Pictures paired with source code:
%%

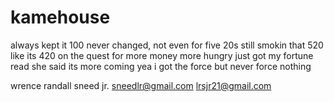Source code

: # kamehouse
always kept it 100
never changed, not even for five 20s
still smokin that 520
like its 420
on the quest for more money
more hungry
just got my fortune read she said its more coming
yea i got the force but never force nothing

wrence randall sneed jr.
sneedlr@gmail.com
lrsjr21@gmail.com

%%

- ACTIVITY -
Nothing but an exact copy of the data, without its images, should make up your answer.

- TASK OUTPUT -
Source code

: # kamehouse
always kept it 100
never changed, not even for five 20s
still smokin that 520
like its 420
on the quest for more money
more hungry
just got my fortune read she said its more coming
yea i got the force but never force nothing

wrence randall sneed jr.
sneedlr@gmail.com
lrsjr21@gmail.com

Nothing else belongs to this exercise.